In December 1815, Simón Bolívar arrived seeking weapons. Haitian President Alexandre Pétion gave him 4,000 muskets, 15,000 pounds of gunpowder, and soldiers—on condition that Bolívar free the enslaved upon victory. The arms that launched South American independence shipped from these docks. A century later, on December 6, 1929, U.S. Marines fired on 1,500 peasants protesting economic conditions in the Les Cayes Massacre—12 to 22 killed, over 50 wounded.
Vetiver transformed the city's modern economy. Frager Essential Oils, operating here since the early 1900s, runs 48 stills with over 150 employees and remains the world's largest vetiver producer. The fragrance industry that depends on Haiti—Chanel No. 5, Terre d'Hermès, Tom Ford—would lose its foundation if this single supply chain failed.

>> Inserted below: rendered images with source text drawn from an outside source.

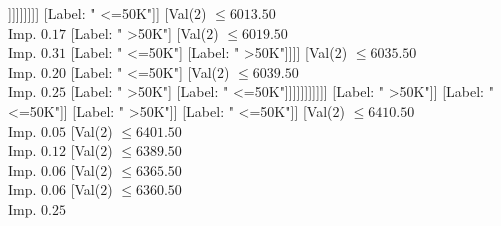 \documentclass[margin=10pt]{standalone}
\begin{document}
\begin{forest}
																																										[Val($2$) $ \leq 5953.50$ \\ Imp. $0.11$
																																											[Label: " >50K"]
																																											[Val($2$) $ \leq 5954.50$ \\ Imp. $0.09$
																																												[Label: " <=50K"]
																																												[Val($2$) $ \leq 5956.50$ \\ Imp. $0.14$
																																													[Label: " >50K"]
																																													[Val($2$) $ \leq 5972.50$ \\ Imp. $0.19$
																																														[Label: " <=50K"]
																																														[Val($2$) $ \leq 5973.50$ \\ Imp. $0.20$
																																															[Label: " >50K"]
																																															[Label: " <=50K"]]]]]]]]]
																																							[Label: " <=50K"]]
																																						[Val($2$) $ \leq 6013.50$ \\ Imp. $0.17$
																																							[Label: " >50K"]
																																							[Val($2$) $ \leq 6019.50$ \\ Imp. $0.31$
																																								[Label: " <=50K"]
																																								[Label: " >50K"]]]]
																																					[Val($2$) $ \leq 6035.50$ \\ Imp. $0.20$
																																						[Label: " <=50K"]
																																						[Val($2$) $ \leq 6039.50$ \\ Imp. $0.25$
																																							[Label: " >50K"]
																																							[Label: " <=50K"]]]]]]]]]]]
																													[Label: " >50K"]]
																												[Label: " <=50K"]]
																											[Label: " >50K"]]
																										[Label: " <=50K"]]
																									[Val($2$) $ \leq 6410.50$ \\ Imp. $0.05$
																										[Val($2$) $ \leq 6401.50$ \\ Imp. $0.12$
																											[Val($2$) $ \leq 6389.50$ \\ Imp. $0.06$
																												[Val($2$) $ \leq 6365.50$ \\ Imp. $0.06$
																													[Val($2$) $ \leq 6360.50$ \\ Imp. $0.25$

\end{forest}
\end{document}
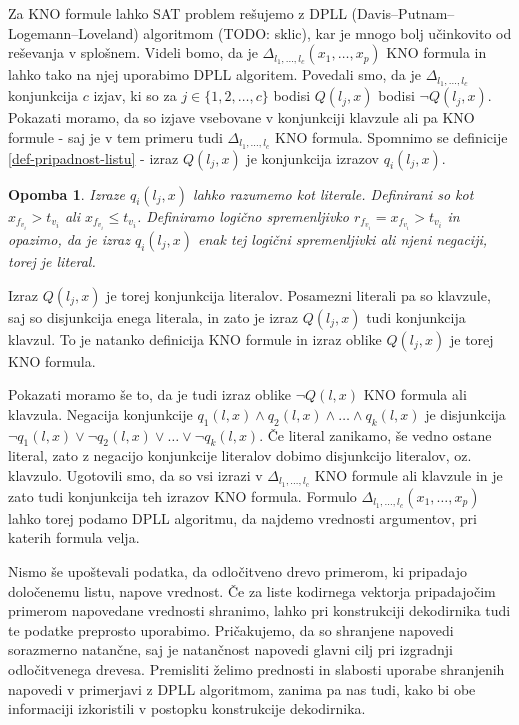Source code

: \documentclass[12pt,a4paper]{article}
\newtheorem{opomba}{Opomba}
\begin{document}
Za KNO formule lahko SAT problem rešujemo z DPLL (Davis--\-Putnam--\-Logemann--\-Loveland) algoritmom (TODO: sklic), kar je mnogo bolj učinkovito od reševanja v splošnem. %
Videli bomo, da je $\Delta_{l_1,\ldots,l_c}(x_1,\ldots,x_p)$ KNO formula in lahko tako na njej uporabimo DPLL algoritem.
Povedali smo, da je $\Delta_{l_1,\ldots,l_c}$ konjunkcija $c$ izjav, ki so za $j \in \{1,2,\ldots,c\}$ bodisi $Q(l_j,x)$ bodisi $\lnot Q(l_j,x)$.
Pokazati moramo, da so izjave vsebovane v konjunkciji klavzule ali pa KNO formule - saj je v tem primeru tudi $\Delta_{l_1,\ldots,l_c}$ KNO formula.
Spomnimo se definicije \ref{def-pripadnost-listu} - izraz $Q(l_j,x)$ je konjunkcija izrazov $q_i(l_j,x)$.
%
\begin{opomba}
	Izraze $q_i(l_j,x)$ lahko razumemo kot literale.
	Definirani so kot $x_{f_{v_i}} > t_{v_i}$ ali $x_{f_{v_i}} \leq t_{v_i}$.
	Definiramo logično spremenljivko $r_{f_{v_i}} = x_{f_{v_i}} > t_{v_i}$ in opazimo, 
	da je izraz $q_i(l_j,x)$ enak tej logični spremenljivki ali njeni negaciji, torej je literal.
\end{opomba}
% 
Izraz $Q(l_j,x)$ je torej konjunkcija literalov.
Posamezni literali pa so klavzule, saj so disjunkcija enega literala, in zato je izraz $Q(l_j,x)$ tudi konjunkcija klavzul.
To je natanko definicija KNO formule in izraz oblike $Q(l_j,x)$ je torej KNO formula.

Pokazati moramo še to, da je tudi izraz oblike $\lnot Q(l,x)$ KNO formula ali klavzula.
Negacija konjunkcije $q_1(l,x) \land q_2(l,x) \land \ldots \land q_k(l,x)$ je disjunkcija $\lnot q_1(l,x) \lor \lnot q_2(l,x) \lor \ldots \lor \lnot q_k(l,x)$.
Če literal zanikamo, še vedno ostane literal, zato z negacijo konjunkcije literalov dobimo disjunkcijo literalov, oz. klavzulo.
Ugotovili smo, da so vsi izrazi v $\Delta_{l_1,\ldots,l_c}$ KNO formule ali klavzule in je zato tudi konjunkcija teh izrazov KNO formula.
Formulo $\Delta_{l_1,\ldots,l_c}(x_1,\ldots,x_p)$ lahko torej podamo DPLL algoritmu, da najdemo vrednosti argumentov, pri katerih formula velja.

Nismo še upoštevali podatka, da odločitveno drevo primerom, ki pripadajo določenemu listu, napove vrednost.
Če za liste kodirnega vektorja pripadajočim primerom napovedane vrednosti shranimo, lahko pri konstrukciji dekodirnika tudi te podatke preprosto uporabimo.
Pričakujemo, da so shranjene napovedi sorazmerno natančne, saj je natančnost napovedi glavni cilj pri izgradnji odločitvenega drevesa.
Premisliti želimo prednosti in slabosti uporabe shranjenih napovedi v primerjavi z DPLL algoritmom, zanima pa nas tudi, kako bi obe informaciji izkoristili v postopku konstrukcije dekodirnika.
\end{document}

Disasters keep testing Les Cayes. Hurricane Matthew (October 2016) struck as Category 4 and damaged 90% of buildings. Five years later, a 7.2-magnitude earthquake hit on August 14, 2021, with the epicenter just 12 kilometers away. The quake killed 2,248 people—1,852 in Sud Department alone—destroyed 60,700 homes, and caused losses totaling $1.6 billion, equivalent to 9.6% of Haiti's GDP.
Les Cayes remains relatively insulated from the gang violence consuming Port-au-Prince—85% of the capital now under gang control. But Viv Ansanm's January 2025 push toward Kenscoff shows the coalition expanding. The perfume counters of Paris depend on roads that machetes from Port-au-Prince could sever tomorrow.